Exercise material ::
++++
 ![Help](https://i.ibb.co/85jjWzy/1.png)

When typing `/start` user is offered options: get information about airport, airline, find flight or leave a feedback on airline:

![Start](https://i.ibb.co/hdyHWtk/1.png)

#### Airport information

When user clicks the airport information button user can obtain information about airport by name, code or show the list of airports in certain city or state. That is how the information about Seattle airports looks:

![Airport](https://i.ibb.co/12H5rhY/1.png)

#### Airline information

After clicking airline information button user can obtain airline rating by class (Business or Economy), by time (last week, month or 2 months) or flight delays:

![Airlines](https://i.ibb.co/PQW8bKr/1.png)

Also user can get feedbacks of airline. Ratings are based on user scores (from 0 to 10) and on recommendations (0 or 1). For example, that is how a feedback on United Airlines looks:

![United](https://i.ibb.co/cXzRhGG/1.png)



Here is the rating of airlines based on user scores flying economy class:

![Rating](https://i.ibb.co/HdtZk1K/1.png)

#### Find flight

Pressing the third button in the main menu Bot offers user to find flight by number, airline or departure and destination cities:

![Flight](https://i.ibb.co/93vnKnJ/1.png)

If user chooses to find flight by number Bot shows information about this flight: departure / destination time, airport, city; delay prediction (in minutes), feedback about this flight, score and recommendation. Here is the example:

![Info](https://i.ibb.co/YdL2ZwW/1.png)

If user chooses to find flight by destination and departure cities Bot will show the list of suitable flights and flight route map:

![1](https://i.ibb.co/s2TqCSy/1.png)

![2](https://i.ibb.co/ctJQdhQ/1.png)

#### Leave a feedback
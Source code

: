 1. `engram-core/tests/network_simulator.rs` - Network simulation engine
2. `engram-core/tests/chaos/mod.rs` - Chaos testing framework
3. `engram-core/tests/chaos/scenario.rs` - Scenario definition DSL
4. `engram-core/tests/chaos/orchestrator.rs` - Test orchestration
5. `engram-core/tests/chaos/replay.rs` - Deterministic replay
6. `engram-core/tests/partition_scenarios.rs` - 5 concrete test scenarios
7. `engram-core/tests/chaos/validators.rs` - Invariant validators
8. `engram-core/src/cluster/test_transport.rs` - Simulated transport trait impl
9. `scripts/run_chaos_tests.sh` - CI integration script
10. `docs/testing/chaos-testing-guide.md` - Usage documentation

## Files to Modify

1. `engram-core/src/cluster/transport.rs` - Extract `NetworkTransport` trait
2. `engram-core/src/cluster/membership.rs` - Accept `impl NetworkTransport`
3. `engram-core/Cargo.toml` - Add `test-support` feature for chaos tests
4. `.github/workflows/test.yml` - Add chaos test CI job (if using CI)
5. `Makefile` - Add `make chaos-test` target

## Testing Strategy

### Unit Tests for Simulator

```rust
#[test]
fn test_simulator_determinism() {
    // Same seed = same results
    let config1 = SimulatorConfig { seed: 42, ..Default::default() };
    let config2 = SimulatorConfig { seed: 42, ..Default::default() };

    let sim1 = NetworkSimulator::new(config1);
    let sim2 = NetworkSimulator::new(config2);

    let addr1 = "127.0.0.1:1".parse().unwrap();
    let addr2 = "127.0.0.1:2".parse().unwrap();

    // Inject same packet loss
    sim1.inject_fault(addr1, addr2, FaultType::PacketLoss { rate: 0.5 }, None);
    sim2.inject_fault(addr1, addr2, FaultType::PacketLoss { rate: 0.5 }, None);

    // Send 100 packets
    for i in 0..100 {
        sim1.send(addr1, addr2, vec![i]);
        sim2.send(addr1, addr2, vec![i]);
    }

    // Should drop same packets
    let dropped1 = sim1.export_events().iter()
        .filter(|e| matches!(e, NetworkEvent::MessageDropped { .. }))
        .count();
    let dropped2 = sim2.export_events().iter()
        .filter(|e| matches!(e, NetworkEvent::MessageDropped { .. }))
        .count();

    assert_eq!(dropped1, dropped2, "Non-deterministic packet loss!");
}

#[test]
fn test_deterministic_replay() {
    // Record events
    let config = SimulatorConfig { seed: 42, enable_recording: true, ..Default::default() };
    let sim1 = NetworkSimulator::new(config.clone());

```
++++
Instructions for the task :: Give again, exactly as written, the lines running from the first line of the data above through the line that contains "#### Airport information".

Solution to the exercise ::
 ![Help](https://i.ibb.co/85jjWzy/1.png)

When typing `/start` user is offered options: get information about airport, airline, find flight or leave a feedback on airline:

![Start](https://i.ibb.co/hdyHWtk/1.png)

#### Airport information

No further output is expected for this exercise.